Exercise objective
When a line in the records contains the string "number", copy that line.

Records shown
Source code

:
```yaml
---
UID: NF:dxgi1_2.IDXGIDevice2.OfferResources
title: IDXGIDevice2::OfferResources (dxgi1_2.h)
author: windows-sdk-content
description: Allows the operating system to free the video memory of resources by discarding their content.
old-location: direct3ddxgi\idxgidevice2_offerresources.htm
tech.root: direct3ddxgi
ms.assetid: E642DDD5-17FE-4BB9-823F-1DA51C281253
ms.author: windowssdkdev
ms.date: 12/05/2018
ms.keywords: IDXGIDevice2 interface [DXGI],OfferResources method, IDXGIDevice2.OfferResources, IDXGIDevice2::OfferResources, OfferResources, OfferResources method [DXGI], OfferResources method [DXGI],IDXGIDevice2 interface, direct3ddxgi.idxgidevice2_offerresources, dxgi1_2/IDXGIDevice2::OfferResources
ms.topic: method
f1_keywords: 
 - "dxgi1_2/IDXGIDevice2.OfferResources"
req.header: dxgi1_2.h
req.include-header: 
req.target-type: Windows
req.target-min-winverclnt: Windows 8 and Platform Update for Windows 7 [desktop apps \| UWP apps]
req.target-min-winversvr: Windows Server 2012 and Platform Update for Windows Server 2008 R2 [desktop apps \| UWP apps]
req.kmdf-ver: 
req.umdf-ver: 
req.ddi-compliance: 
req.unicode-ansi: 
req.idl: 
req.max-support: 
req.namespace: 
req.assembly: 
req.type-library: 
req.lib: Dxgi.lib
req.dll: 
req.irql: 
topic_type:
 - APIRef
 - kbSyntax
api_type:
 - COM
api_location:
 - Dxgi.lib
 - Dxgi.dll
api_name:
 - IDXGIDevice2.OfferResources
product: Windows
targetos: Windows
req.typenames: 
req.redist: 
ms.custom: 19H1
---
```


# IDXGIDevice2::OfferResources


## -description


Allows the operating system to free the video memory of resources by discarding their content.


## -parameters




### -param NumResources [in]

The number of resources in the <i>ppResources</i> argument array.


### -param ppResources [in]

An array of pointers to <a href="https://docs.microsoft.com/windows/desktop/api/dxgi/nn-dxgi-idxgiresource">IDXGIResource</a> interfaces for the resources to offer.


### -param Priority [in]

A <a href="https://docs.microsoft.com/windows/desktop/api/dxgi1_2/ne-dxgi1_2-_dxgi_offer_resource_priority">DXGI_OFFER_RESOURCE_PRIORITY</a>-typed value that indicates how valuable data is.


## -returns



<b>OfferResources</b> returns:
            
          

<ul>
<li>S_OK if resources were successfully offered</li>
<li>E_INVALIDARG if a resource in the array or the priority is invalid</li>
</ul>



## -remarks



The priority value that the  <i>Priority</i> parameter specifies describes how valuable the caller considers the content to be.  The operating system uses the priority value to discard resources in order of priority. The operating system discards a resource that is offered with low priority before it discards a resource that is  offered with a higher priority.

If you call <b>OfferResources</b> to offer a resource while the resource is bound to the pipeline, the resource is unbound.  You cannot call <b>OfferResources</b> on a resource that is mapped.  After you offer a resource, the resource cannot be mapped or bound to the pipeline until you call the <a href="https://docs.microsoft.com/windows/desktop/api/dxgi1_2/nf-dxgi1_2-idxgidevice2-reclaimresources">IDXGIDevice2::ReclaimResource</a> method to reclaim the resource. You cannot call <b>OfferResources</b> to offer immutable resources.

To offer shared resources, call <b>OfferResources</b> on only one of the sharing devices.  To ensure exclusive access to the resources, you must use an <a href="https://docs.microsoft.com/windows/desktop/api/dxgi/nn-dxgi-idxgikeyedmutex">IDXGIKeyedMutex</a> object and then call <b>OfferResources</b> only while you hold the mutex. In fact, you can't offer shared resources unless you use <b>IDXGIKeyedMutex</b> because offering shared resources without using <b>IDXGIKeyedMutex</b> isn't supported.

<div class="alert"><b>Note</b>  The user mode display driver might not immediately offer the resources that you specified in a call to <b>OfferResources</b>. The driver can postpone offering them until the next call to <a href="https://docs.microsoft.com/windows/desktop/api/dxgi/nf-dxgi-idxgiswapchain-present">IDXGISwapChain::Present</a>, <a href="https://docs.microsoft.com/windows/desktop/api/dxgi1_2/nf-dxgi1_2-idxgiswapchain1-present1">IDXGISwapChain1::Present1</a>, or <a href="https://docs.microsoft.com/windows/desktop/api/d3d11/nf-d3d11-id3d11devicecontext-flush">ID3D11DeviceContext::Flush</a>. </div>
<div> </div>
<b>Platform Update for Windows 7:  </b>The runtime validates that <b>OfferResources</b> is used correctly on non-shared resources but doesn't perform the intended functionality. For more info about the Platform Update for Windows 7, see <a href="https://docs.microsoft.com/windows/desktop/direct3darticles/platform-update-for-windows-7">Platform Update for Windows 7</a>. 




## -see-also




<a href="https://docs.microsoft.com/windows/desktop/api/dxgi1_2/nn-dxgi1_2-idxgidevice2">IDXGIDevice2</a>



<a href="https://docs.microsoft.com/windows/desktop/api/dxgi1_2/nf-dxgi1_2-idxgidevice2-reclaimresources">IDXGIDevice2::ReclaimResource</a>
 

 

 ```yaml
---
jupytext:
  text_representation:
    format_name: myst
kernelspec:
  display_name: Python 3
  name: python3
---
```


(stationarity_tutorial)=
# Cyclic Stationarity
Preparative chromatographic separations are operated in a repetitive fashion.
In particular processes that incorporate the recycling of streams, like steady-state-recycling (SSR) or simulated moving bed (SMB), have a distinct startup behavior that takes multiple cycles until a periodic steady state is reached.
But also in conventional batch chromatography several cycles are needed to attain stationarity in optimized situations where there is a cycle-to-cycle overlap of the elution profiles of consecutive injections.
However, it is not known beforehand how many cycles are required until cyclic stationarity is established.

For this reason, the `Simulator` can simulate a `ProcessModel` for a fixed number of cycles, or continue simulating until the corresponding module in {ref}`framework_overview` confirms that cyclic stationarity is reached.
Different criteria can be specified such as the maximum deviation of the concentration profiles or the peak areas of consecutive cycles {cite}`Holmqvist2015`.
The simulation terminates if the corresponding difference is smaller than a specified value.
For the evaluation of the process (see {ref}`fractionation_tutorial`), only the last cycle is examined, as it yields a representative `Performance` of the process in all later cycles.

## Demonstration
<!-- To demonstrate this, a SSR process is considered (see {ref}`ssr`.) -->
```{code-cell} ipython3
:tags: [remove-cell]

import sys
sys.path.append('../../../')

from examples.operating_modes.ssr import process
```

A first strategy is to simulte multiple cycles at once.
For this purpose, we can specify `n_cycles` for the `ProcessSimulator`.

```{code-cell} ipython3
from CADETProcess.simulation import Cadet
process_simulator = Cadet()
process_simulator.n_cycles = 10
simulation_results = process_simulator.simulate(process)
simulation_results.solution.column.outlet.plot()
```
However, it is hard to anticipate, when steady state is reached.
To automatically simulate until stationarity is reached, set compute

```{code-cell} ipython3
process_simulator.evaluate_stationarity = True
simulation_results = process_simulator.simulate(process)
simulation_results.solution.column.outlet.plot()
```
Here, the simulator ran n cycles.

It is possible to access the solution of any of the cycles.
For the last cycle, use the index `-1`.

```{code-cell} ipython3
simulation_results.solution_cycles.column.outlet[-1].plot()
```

Output for this task
The number of resources in the <i>ppResources</i> argument array.
For this reason, the `Simulator` can simulate a `ProcessModel` for a fixed number of cycles, or continue simulating until the corresponding module in {ref}`framework_overview` confirms that cyclic stationarity is reached.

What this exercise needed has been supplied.